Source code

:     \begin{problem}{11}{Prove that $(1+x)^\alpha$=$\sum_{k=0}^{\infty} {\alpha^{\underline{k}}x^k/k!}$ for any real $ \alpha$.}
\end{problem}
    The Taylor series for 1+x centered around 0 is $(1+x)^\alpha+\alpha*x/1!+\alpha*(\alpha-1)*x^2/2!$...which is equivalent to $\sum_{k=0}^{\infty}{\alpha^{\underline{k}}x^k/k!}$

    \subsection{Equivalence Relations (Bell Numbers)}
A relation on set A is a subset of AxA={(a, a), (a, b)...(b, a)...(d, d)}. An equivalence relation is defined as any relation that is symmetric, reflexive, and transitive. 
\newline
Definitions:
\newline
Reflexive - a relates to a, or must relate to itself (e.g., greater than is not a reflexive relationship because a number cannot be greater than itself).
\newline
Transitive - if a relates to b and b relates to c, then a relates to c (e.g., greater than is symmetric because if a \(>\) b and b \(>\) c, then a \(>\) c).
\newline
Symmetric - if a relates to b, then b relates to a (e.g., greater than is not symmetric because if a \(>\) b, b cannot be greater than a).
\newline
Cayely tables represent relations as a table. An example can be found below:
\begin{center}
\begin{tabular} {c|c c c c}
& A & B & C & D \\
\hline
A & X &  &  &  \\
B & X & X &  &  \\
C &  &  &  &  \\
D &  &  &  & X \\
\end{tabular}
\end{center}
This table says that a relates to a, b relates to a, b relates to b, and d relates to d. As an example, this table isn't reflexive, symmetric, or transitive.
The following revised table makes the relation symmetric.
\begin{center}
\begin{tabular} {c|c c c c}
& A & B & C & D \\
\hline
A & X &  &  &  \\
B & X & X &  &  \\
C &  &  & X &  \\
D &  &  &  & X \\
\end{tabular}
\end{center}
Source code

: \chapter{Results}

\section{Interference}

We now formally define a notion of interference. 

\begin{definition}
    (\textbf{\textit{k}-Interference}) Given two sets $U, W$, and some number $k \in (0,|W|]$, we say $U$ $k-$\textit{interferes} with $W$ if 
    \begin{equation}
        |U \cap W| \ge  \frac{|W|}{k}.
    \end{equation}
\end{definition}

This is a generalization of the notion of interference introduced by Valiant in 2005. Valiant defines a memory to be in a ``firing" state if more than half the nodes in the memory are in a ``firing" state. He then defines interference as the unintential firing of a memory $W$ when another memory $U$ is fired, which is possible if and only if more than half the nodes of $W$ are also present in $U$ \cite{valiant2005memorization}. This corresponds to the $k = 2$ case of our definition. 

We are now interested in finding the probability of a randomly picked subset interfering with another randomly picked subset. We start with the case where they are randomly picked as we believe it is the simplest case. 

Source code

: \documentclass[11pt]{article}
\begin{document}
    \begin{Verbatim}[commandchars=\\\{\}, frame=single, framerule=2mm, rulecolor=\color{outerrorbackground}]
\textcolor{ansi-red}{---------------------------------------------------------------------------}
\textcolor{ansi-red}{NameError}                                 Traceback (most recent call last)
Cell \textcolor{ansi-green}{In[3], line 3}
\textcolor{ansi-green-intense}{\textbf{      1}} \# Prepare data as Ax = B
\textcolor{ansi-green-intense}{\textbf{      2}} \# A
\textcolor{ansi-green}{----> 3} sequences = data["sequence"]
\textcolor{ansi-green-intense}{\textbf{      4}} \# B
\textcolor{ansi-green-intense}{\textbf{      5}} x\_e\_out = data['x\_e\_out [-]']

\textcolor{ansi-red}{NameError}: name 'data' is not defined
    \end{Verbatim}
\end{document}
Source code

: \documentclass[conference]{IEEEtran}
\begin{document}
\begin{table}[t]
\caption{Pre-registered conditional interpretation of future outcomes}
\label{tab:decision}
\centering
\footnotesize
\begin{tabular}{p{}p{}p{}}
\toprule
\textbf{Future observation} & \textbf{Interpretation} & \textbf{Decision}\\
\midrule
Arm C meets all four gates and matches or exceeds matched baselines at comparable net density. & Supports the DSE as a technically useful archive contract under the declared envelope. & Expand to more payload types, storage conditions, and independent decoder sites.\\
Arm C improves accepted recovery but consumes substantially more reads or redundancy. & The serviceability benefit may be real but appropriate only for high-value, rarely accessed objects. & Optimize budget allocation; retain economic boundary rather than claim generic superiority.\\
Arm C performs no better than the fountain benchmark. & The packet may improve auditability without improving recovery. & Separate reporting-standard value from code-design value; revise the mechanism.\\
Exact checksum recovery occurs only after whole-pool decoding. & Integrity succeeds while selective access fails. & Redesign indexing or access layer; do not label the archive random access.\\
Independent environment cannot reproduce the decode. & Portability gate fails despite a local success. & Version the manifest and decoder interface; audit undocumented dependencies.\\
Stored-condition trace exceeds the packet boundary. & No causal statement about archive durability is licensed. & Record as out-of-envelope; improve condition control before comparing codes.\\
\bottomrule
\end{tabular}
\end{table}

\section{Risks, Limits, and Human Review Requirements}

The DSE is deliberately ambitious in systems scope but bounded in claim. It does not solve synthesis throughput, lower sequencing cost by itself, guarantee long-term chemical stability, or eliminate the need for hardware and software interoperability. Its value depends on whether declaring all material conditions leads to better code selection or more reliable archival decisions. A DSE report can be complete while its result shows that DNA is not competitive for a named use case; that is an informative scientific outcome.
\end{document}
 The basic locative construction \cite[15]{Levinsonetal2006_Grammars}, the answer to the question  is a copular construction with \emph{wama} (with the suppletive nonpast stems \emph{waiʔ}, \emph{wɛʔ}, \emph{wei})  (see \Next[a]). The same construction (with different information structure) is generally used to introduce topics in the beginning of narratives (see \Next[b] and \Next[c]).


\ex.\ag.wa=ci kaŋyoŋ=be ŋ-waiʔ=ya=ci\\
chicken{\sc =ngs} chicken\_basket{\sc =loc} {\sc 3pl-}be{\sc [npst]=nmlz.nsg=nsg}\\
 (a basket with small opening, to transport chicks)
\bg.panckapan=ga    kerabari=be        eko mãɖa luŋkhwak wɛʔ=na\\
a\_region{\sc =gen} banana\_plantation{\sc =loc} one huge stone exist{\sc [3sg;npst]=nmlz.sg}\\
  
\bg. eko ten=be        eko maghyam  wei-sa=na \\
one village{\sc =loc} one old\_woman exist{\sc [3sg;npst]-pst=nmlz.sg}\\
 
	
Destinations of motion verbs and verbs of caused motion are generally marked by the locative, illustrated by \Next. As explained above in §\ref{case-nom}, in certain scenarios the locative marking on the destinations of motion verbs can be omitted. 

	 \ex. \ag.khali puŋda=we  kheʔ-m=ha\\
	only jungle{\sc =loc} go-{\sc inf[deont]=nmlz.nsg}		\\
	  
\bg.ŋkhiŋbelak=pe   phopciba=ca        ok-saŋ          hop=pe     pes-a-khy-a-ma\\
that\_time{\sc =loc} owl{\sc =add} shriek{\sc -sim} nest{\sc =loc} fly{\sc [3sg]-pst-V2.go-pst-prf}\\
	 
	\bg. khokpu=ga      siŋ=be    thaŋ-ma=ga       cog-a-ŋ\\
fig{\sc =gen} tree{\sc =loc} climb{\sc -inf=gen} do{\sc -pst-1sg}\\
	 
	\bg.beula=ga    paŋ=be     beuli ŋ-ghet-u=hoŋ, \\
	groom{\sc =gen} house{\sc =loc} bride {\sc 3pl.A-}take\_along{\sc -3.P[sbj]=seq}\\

Directions
Select every line in the records above that contains the word "decoder".

Finished task
Arm C meets all four gates and matches or exceeds matched baselines at comparable net density. & Supports the DSE as a technically useful archive contract under the declared envelope. & Expand to more payload types, storage conditions, and independent decoder sites.\\
Independent environment cannot reproduce the decode. & Portability gate fails despite a local success. & Version the manifest and decoder interface; audit undocumented dependencies.\\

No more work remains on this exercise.